Raj Parikh, the counsel to the New Jersey Democratic State Committee, argued that McCormick’s petition was the result of a mail-merge of an old voter data base and produced several witnesses who testified that they never signed the petitions even though their names appear as signatories.
In one instance, the petition was signed by “First Name Middle Name Last Name” – something an expert witness viewed as evidence of the mail merge.
At least two signers, Parikh said, were deceased. In some cases, signatories misspelled their own names or addresses.
Rabin found that Parikh offered “expert election procedures testimony which evidenced that respondent’s entire petition was fraudulently created without any input from actual voters.”

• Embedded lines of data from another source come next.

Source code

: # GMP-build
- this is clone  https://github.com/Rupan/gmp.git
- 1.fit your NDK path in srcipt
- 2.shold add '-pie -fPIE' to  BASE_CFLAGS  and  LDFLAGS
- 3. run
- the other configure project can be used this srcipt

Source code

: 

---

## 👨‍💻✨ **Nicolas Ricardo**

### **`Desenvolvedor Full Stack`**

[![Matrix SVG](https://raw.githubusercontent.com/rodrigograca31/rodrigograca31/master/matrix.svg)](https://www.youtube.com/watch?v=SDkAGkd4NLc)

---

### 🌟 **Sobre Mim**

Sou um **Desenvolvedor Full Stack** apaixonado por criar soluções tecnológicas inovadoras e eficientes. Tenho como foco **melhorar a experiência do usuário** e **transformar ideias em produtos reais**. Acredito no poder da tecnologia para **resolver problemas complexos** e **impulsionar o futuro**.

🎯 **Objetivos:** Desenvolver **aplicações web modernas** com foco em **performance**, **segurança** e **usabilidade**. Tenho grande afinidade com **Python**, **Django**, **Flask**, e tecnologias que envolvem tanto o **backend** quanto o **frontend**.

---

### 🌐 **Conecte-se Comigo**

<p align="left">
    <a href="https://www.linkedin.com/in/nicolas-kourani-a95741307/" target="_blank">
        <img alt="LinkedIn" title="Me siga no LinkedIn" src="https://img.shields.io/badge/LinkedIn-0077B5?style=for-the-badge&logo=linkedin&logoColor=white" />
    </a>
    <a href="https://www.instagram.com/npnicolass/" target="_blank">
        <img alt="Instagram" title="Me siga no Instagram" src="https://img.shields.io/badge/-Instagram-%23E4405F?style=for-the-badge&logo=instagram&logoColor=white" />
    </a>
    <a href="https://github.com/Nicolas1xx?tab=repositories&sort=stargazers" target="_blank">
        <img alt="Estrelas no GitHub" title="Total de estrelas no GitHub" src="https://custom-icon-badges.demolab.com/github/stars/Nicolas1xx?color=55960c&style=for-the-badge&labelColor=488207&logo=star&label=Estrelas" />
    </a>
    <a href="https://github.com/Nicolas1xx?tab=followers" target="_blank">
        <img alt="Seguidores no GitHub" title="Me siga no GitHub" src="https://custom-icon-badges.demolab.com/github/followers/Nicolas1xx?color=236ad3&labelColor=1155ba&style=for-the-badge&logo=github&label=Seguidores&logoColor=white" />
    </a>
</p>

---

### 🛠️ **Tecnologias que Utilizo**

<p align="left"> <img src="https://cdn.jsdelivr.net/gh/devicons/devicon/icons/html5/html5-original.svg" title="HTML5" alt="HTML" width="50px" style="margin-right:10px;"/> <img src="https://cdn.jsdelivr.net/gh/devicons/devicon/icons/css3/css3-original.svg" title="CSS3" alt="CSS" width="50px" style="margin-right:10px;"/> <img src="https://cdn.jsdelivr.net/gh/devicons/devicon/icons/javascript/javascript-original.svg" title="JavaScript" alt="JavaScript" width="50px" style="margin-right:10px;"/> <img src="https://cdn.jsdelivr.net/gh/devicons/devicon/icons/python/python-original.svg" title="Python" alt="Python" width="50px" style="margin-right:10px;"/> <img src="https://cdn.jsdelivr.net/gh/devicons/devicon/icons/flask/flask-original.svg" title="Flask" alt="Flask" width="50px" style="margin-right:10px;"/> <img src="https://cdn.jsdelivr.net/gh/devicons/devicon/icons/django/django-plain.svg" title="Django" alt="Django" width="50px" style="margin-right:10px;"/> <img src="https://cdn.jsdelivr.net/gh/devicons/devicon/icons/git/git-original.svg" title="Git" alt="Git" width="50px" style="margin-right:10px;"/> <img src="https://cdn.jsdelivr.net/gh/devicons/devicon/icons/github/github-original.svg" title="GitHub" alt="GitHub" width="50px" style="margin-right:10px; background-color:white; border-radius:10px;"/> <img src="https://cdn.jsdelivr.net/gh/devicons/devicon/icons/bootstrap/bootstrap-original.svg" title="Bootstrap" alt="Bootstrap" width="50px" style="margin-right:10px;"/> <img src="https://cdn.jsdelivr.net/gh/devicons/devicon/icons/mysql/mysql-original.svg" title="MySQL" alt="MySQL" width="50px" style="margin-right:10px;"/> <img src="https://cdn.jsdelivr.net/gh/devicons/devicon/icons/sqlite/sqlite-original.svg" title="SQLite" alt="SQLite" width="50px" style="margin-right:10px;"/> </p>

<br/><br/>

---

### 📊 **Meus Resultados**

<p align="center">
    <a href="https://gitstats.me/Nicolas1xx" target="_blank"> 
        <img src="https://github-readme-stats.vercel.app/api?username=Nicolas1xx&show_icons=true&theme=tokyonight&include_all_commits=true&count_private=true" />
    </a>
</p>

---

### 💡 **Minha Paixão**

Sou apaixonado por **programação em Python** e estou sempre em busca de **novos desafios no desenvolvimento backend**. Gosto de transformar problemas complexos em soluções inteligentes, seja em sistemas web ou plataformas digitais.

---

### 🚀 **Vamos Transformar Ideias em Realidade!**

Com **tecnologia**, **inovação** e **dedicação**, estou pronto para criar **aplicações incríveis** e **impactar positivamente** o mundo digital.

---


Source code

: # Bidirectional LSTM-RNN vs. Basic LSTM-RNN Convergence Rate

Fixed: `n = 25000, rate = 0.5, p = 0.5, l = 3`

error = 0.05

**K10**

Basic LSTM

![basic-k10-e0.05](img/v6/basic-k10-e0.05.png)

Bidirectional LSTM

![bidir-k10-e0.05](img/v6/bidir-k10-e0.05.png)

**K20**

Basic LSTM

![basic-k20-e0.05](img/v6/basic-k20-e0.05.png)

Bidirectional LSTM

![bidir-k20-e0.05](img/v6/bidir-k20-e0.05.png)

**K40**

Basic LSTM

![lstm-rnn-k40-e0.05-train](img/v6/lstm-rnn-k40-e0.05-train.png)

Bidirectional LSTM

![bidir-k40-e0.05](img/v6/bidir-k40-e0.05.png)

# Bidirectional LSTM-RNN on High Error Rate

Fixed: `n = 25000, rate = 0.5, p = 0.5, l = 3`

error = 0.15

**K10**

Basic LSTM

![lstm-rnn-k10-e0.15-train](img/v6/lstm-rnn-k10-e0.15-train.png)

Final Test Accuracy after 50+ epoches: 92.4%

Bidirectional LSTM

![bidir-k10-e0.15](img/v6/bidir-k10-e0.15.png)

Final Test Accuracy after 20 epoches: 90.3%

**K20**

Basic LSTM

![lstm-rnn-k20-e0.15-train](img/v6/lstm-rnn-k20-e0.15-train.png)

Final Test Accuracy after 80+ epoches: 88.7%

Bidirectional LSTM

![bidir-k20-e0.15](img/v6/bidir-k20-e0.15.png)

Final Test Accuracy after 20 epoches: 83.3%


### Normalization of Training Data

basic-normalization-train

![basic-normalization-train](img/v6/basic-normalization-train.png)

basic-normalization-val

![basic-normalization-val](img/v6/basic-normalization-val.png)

“Even without expert testimony, it appeared to the layman’s eye as if respondent McCormick had, at the last minute, simply created a template for completing individual single signature petition forms, and merely inserted the names and addresses of miscellaneous registered Democrats into the forms,” Rabin wrote in his ruling. “Not only did McCormick — and for that matter, Devine) — fail to respond to petitioner’s accusations, she failed to offer any affirmative proof that she had solicited and received valid signatures from registered voters who wished to support her candidacy.”
In his ruling, Rabin pointed to the testimony of George Losse, a technology specialist for the New Jersey Secretary of State.
“It was George Losse’s conclusion that respondent McCormick had not obtained signatures from the actual voters, but rather submitted a petition created totally by a computer mail merge program,” Rabin wrote.
In one case, a fake signer signed as “Jose8” and also showed a typed name as “Jose8.”
“This evidenced a mail merge computer program because it did not correct errors but instead perpetrated them,” Rabin said.
McCormick and her controversial life partner/campaign manager, James Devine, were no-shows at a court hearing on Monday – perhaps a smart move that avoided either of them being placed under oath.
“While election laws should be liberally construed so as not to deprive voters of their political voice, the laws cannot be circumvented using fraudulent methods,” Rabin said. “While it might be ideal to give voters more choices in primary elections, there was no evidence in the within matter that any registered voters had displayed interest in having Lisa McCormick on their primary ballot.”
Rabin said that McCormick “was given the opportunity to defend her petition but chose not to; conversely, petitioner provided evidence from experts in election procedures to show that respondent did not have any valid signatures.”
“The court unequivocally agreed with our position that Lisa McCormick and James Devine engaged in fraudulent, deceptive practices by using a mail merge program to create her campaign’s nominating petitions, instead of obtaining valid signatures from actual Democratic voters as is required by the law,” said Saily Avelenda, the executive director of the Democratic State Committee. “We await a final decision on this matter before evaluating our options. I want to thank the legal team and the NJDSC team for their thoroughness and commitment to upholding the democratic process.”
That leaves Gov. Phil Murphy unopposed for the Democratic gubernatorial nomination after another candidate, Roger Bacon was dropped from the ballot for not obtaining enough legal signatures.McCormick ALJ
This story was updated at 4:39 PM with comment from Avelenda.